### [PROBLEM STATEMENT]
Look through the lines below for the word "getByText", and copy every line that has it.

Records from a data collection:
============================================================

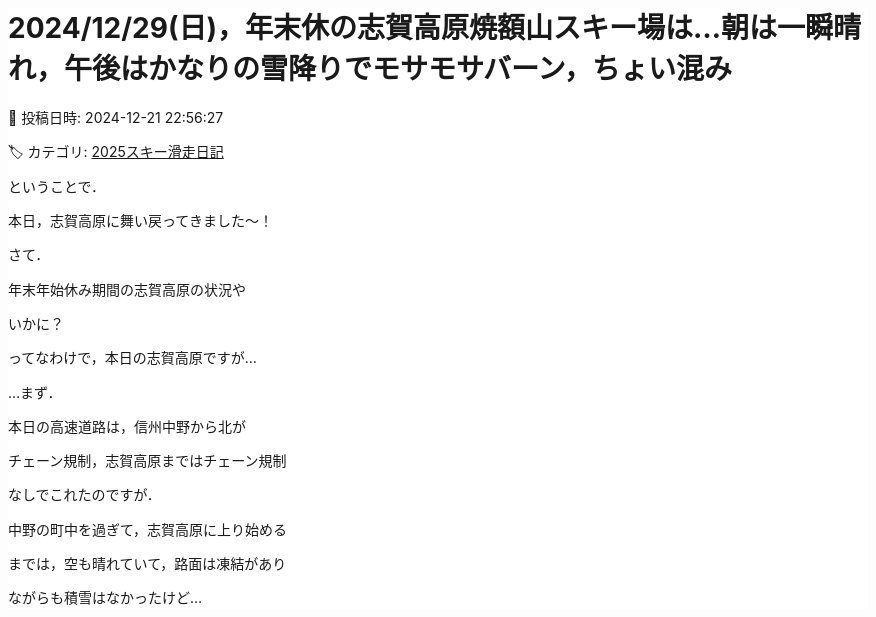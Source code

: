 # 2024/12/29(日)，年末休の志賀高原焼額山スキー場は…朝は一瞬晴れ，午後はかなりの雪降りでモサモサバーン，ちょい混み

📅 投稿日時: 2024-12-21 22:56:27

🏷️ カテゴリ: [2025スキー滑走日記](cacd3fbf84d4a679ee61a5894c3f95e14.md)

ということで．


本日，志賀高原に舞い戻ってきました～！


さて．


年末年始休み期間の志賀高原の状況や


いかに？





ってなわけで，本日の志賀高原ですが…





…まず．


本日の高速道路は，信州中野から北が


チェーン規制，志賀高原まではチェーン規制


なしでこれたのですが．





中野の町中を過ぎて，志賀高原に上り始める


までは，空も晴れていて，路面は凍結があり


ながらも積雪はなかったけど…



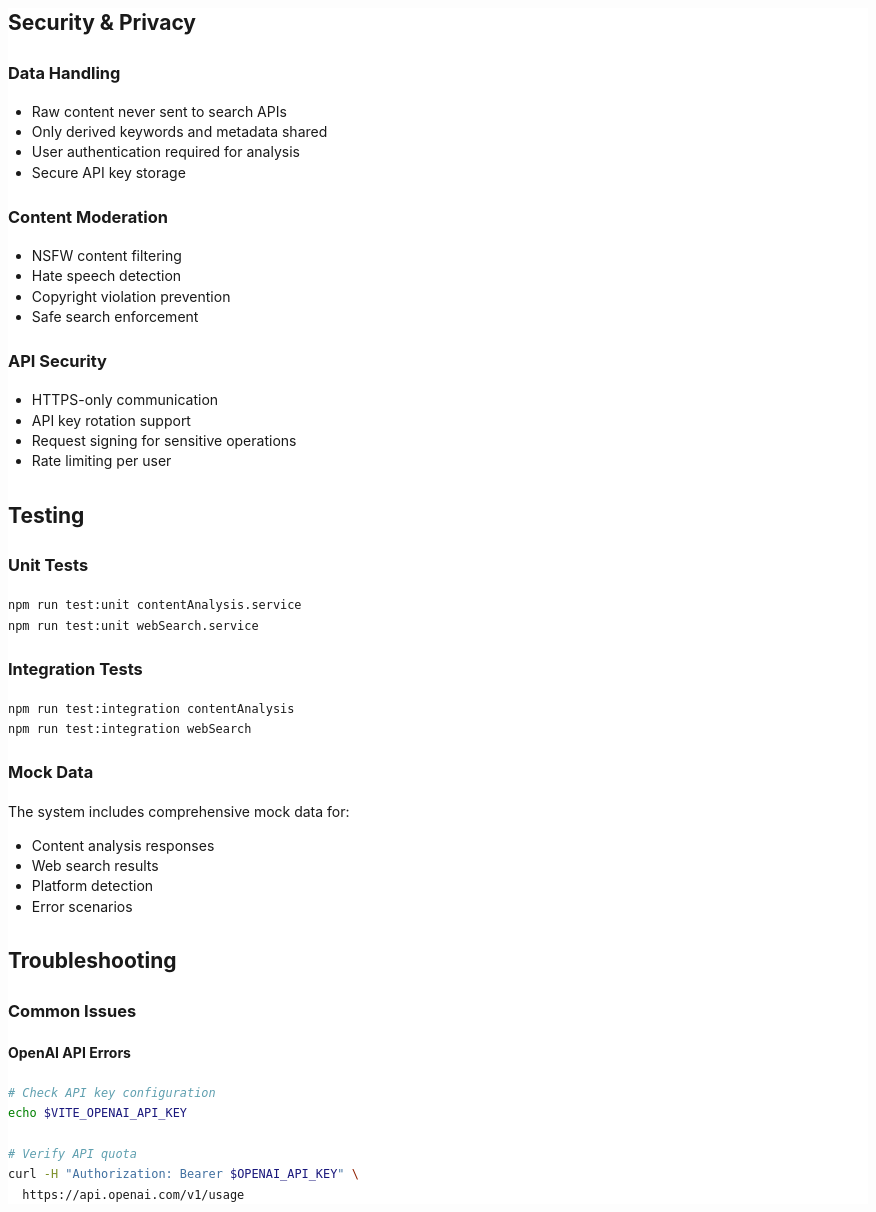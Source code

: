 ## Security & Privacy

### Data Handling
- Raw content never sent to search APIs
- Only derived keywords and metadata shared
- User authentication required for analysis
- Secure API key storage

### Content Moderation
- NSFW content filtering
- Hate speech detection
- Copyright violation prevention
- Safe search enforcement

### API Security
- HTTPS-only communication
- API key rotation support
- Request signing for sensitive operations
- Rate limiting per user

## Testing

### Unit Tests
```bash
npm run test:unit contentAnalysis.service
npm run test:unit webSearch.service
```

### Integration Tests
```bash
npm run test:integration contentAnalysis
npm run test:integration webSearch
```

### Mock Data
The system includes comprehensive mock data for:
- Content analysis responses
- Web search results
- Platform detection
- Error scenarios

## Troubleshooting

### Common Issues

#### OpenAI API Errors
```bash
# Check API key configuration
echo $VITE_OPENAI_API_KEY

# Verify API quota
curl -H "Authorization: Bearer $OPENAI_API_KEY" \
  https://api.openai.com/v1/usage
```
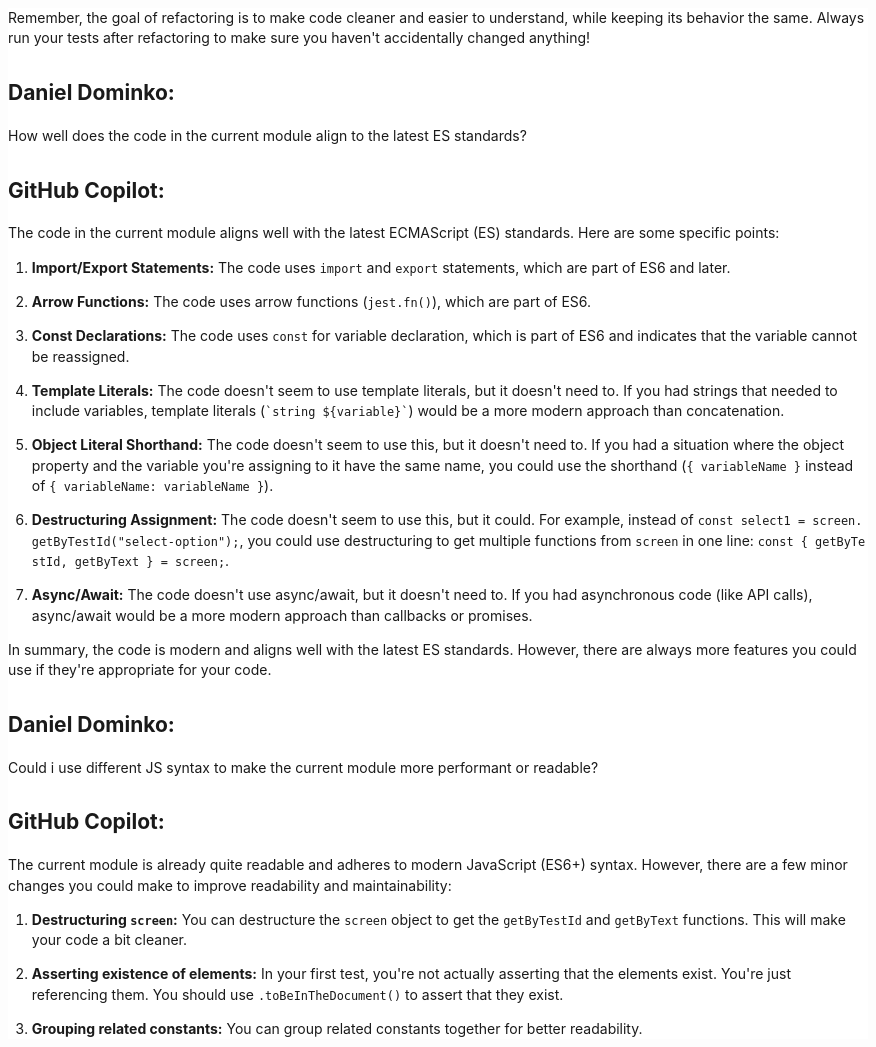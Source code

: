 Remember, the goal of refactoring is to make code cleaner and easier to understand, while keeping its behavior the same. Always run your tests after refactoring to make sure you haven't accidentally changed anything!

Daniel Dominko: 
---
How well does the code in the current module align to the latest ES standards?

GitHub Copilot: 
---
The code in the current module aligns well with the latest ECMAScript (ES) standards. Here are some specific points:

1. **Import/Export Statements:** The code uses `import` and `export` statements, which are part of ES6 and later.

2. **Arrow Functions:** The code uses arrow functions (`jest.fn()`), which are part of ES6.

3. **Const Declarations:** The code uses `const` for variable declaration, which is part of ES6 and indicates that the variable cannot be reassigned.

4. **Template Literals:** The code doesn't seem to use template literals, but it doesn't need to. If you had strings that needed to include variables, template literals (`` `string ${variable}` ``) would be a more modern approach than concatenation.

5. **Object Literal Shorthand:** The code doesn't seem to use this, but it doesn't need to. If you had a situation where the object property and the variable you're assigning to it have the same name, you could use the shorthand (`{ variableName }` instead of `{ variableName: variableName }`).

6. **Destructuring Assignment:** The code doesn't seem to use this, but it could. For example, instead of `const select1 = screen.getByTestId("select-option");`, you could use destructuring to get multiple functions from `screen` in one line: `const { getByTestId, getByText } = screen;`.

7. **Async/Await:** The code doesn't use async/await, but it doesn't need to. If you had asynchronous code (like API calls), async/await would be a more modern approach than callbacks or promises.

In summary, the code is modern and aligns well with the latest ES standards. However, there are always more features you could use if they're appropriate for your code.

Daniel Dominko: 
---
Could i use different JS syntax to make the current module more performant or readable?

GitHub Copilot: 
---
The current module is already quite readable and adheres to modern JavaScript (ES6+) syntax. However, there are a few minor changes you could make to improve readability and maintainability:

1. **Destructuring `screen`:** You can destructure the `screen` object to get the `getByTestId` and `getByText` functions. This will make your code a bit cleaner.

2. **Asserting existence of elements:** In your first test, you're not actually asserting that the elements exist. You're just referencing them. You should use `.toBeInTheDocument()` to assert that they exist.

3. **Grouping related constants:** You can group related constants together for better readability.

============================================================

### [RESULT OF THE TASK]
6. **Destructuring Assignment:** The code doesn't seem to use this, but it could. For example, instead of `const select1 = screen.getByTestId("select-option");`, you could use destructuring to get multiple functions from `screen` in one line: `const { getByTestId, getByText } = screen;`.
1. **Destructuring `screen`:** You can destructure the `screen` object to get the `getByTestId` and `getByText` functions. This will make your code a bit cleaner.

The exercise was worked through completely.